'''This script is to copy text from documents (docx) to simple text file
'''
import sys
import ntpath
import os
from docx import Document
docpath = os.path.abspath(r'C:\Users\Khairul Basar\Documents\CWD Projects\00_WORKING\WL_SLOT1_submission_date_30-03-2018\1-100')
txtpath = os.path.abspath(r'C:\Users\Khairul Basar\Documents\CWD Projects\00_WORKING\WL_SLOT1_submission_date_30-03-2018\Textfiles')
for filename in os.listdir(docpath):
try:
document = Document(os.path.join(docpath, filename))
# print(document.paragraphs)
print(filename)
savetxt = os.path.join(txtpath, ntpath.basename(filename).split('.')[0] + ".txt")
print('Reading ' + filename)
# print(savetxt)
fullText = []
for para in document.paragraphs:
# print(para.text)
fullText.append(para.text)
with open(savetxt, 'wt') as newfile:
for item in fullText:
newfile.write("%s\n" % item)
# with open(savetxt, 'a') as f:
# f.write(para.text)
# print(" ".join([line.rstrip('\n') for line in f]))
# newfile.write(fullText)
# newfile.save()
# newfile.save()
#
# newfile.write('\n\n'.join(fullText))
# newfile.close()
except:
# print(filename)
# document = Document(os.path.join(docpath, filename))

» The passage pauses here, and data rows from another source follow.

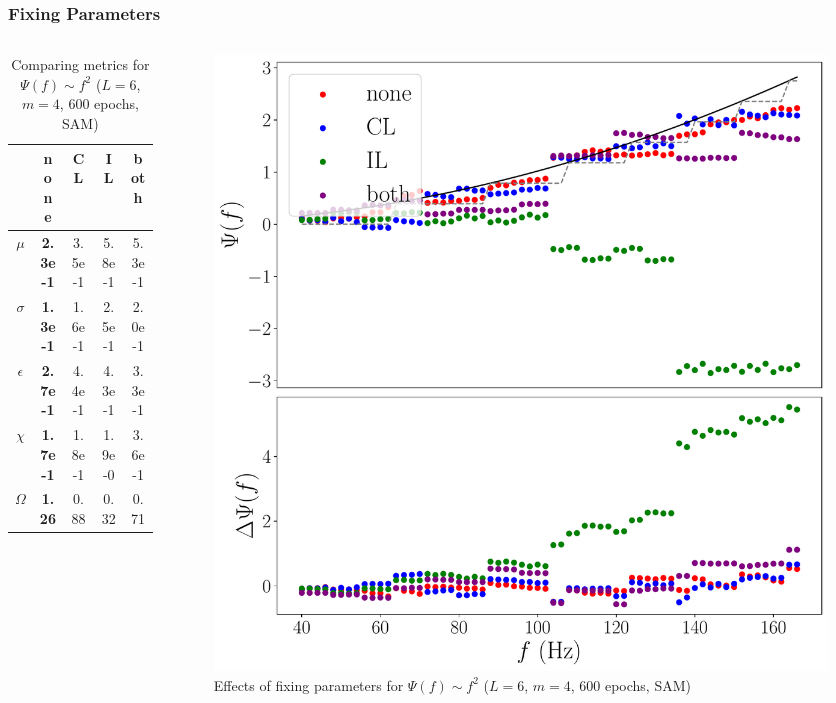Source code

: \documentclass{beamer}
\begin{document}
\begin{frame}
\frametitle{Fixing Parameters}
\begin{columns}
\begin{column}{0.52\textwidth}
\begin{table}
\begin{tabular}{c || c| c | c| c }
&none & CL & IL & both \\ \hline \hline 
$\mu$ & \textbf{2.3e-1} & 3.5e-1 & 5.8e-1 & 5.3e-1   \\
$\sigma$ & \textbf{1.3e-1} & 1.6e-1 & 2.5e-1 & 2.0e-1  \\
$\epsilon$  &\textbf{ 2.7e-1} & 4.4e-1 & 4.3e-1 & 3.3e-1 \\
$\chi$ & \textbf{1.7e-1} & 1.8e-1 & 1.9e-0 & 3.6e-1 \\ \hline 
$\Omega$ & \textbf{1.26} & 0.88 & 0.32 & 0.71
\end{tabular}
\caption{Comparing metrics for $\Psi(f) \sim f^2$ ($L=6$, $m=4$, 600 epochs, SAM)}
\end{table}
\end{column}
\begin{column}{0.48\textwidth}
\begin{figure}
\centering 
\includegraphics[width=\textwidth]{im/phase_RP_comp_quadratic_m4}
\caption{Effects of fixing parameters for $\Psi(f) \sim f^2$ ($L=6$, $m=4$, 600 epochs, SAM)}
\end{figure}
\end{column}
\end{columns}
\end{frame}
\end{document}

# print(document.paragraphs)
print('Please fix an error')
exit()
# print("Please supply an input and output file. For example:\n"

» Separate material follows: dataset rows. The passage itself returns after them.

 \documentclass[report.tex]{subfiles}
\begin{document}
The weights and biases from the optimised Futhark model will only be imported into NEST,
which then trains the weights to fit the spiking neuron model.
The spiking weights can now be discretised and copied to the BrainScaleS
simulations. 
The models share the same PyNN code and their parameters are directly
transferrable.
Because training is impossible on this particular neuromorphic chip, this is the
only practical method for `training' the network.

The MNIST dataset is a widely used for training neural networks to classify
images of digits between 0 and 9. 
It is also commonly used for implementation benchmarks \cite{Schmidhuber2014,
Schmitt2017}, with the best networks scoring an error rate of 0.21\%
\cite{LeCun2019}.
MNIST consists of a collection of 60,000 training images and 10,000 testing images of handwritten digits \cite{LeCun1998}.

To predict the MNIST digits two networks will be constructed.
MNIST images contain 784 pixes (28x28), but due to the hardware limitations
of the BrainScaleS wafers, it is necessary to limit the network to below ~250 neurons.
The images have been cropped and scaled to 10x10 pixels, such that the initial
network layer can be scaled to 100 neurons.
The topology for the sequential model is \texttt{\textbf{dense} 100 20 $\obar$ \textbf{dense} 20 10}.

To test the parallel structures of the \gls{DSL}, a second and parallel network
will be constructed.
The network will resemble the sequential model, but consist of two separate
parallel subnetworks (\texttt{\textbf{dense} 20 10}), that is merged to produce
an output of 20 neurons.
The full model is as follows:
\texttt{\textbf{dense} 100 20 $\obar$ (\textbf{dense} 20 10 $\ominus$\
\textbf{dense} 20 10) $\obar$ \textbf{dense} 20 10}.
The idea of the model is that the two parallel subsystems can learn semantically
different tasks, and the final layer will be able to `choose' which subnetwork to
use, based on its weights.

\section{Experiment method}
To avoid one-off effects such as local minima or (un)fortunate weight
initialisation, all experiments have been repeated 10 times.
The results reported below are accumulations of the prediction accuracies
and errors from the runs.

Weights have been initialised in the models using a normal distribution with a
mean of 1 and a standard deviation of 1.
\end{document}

# # " example-extracttext.py 'My Office 2007 document.docx' 'outp"
# "utfile.txt'")
# Fetch all the text out of the document we just created
# Make explicit unicode version
# Print out text of document with two newlines under each paragraph
print(savetxt)
Above python 3 script is to read Docx file and create txt files. In one directory I have 100s docx files, but it is only creating 19 txt files and then exiting the program. I couldn't figure why?
Docx files are output files from OCR software, all are English text ( no image, tables or graph or something special).

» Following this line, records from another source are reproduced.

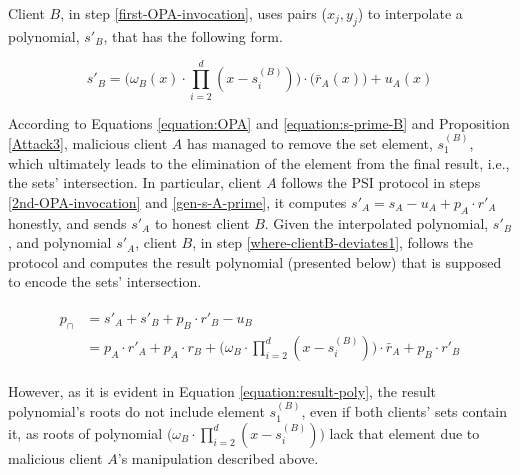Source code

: Client $B$, in step \ref{first-OPA-invocation}, uses pairs ($x_{\scriptscriptstyle j},y_{\scriptscriptstyle j}$) to interpolate a polynomial, $s'_{\scriptscriptstyle B}$, that has the following form.

\begin{equation}\label{equation:s-prime-B}
s'_{\scriptscriptstyle B}={\Big(\omega_{\scriptscriptstyle B}(x)\cdot \prod\limits^{\scriptscriptstyle d}_{\scriptscriptstyle i=2}(x-s^{\scriptscriptstyle(B)}_{\scriptscriptstyle i})\Big)}\cdot \Big(\bar{r}_{\scriptscriptstyle A}(x)\Big)+u_{\scriptscriptstyle A}(x)
\end{equation}


 According to Equations \ref{equation:OPA} and \ref{equation:s-prime-B}  and  Proposition \ref{Attack3},  malicious client $A$ has managed to remove the set element, $s^{\scriptscriptstyle(B)}_{\scriptscriptstyle 1}$, which ultimately leads to the elimination of the element from the final result, i.e., the sets' intersection. In particular, client $A$ follows the PSI protocol in steps \ref{2nd-OPA-invocation} and \ref{gen-s-A-prime}, it  computes $s'_{\scriptscriptstyle A}=s_{\scriptscriptstyle A}-u_{\scriptscriptstyle A}+p_{\scriptscriptstyle A}\cdot r'_{\scriptscriptstyle A}$ honestly, and sends $s'_{\scriptscriptstyle A}$ to honest client $B$.  Given the interpolated polynomial, $s'_{\scriptscriptstyle B}$, and  polynomial $s'_{\scriptscriptstyle A}$,  client $B$, in step \ref{where-clientB-deviates1}, follows the protocol and computes the result  polynomial (presented below) that is supposed to encode the sets' intersection. 
  
  
  

  \begin{align}\label{equation:result-poly}
  \begin{split}
  p_{\scriptscriptstyle \cap}&=s'_{\scriptscriptstyle A}+s'_{\scriptscriptstyle B}+p_{\scriptscriptstyle B}\cdot r'_{\scriptscriptstyle B}-u_{\scriptscriptstyle B}\\
  &=p_{\scriptscriptstyle A}\cdot r'_{\scriptscriptstyle A}+p_{\scriptscriptstyle A}\cdot r_{\scriptscriptstyle B}+{\Big(\omega_{\scriptscriptstyle B}\cdot \prod\limits^{\scriptscriptstyle d}_{\scriptscriptstyle i=2}(x-s^{\scriptscriptstyle(B)}_{\scriptscriptstyle i})\Big)}\cdot \bar{r}_{\scriptscriptstyle A}+p_{\scriptscriptstyle B}\cdot r'_{\scriptscriptstyle B}
    \end{split}
  \end{align}

  However, as it is evident in Equation \ref{equation:result-poly}, the result polynomial's roots do not include element $s^{\scriptscriptstyle(B)}_{\scriptscriptstyle 1}$, even if both clients' sets contain it, as roots of polynomial $\Big(\omega_{\scriptscriptstyle B}\cdot \prod\limits^{\scriptscriptstyle d}_{\scriptscriptstyle i=2}(x-s^{\scriptscriptstyle(B)}_{\scriptscriptstyle i})\Big)$ lack that element due to  malicious client $A$'s manipulation described above.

Today again I run the program after removing the Try/Except instruction and result is same:
1.docx
Reading 1.docx
10.docx
Reading 10.docx
100.docx
Reading 100.docx
11.docx
Reading 11.docx
12.docx
Reading 12.docx
13.docx
Reading 13.docx
14.docx
Reading 14.docx
15.docx
Reading 15.docx
16.docx
Reading 16.docx
17.docx
Reading 17.docx
18.docx
Reading 18.docx
Traceback (most recent call last):
File "C:\Users\Khairul Basar\Documents\CWD Projects\docx2txtv2.py", line 26,
in
newfile.write("%s\n" % item)
File "C:\Python36\lib\encodings\cp1252.py", line 19, in encode
return codecs.charmap_encode(input,self.errors,encoding_table)[0]
UnicodeEncodeError: 'charmap' codec can't encode character '\u0113' in position
77: character maps to
Some other post Here resolve this by .encode("utf-8") But if i use it then I get b' my text' in every line - which i don't need.
UPDATE fixed
I have made change to following line: with open(savetxt, 'w', encoding='utf-8') as newfile:
by adding encoding='utf-8'
help i took from this post. post
Thank you who has formated my post in a nice way.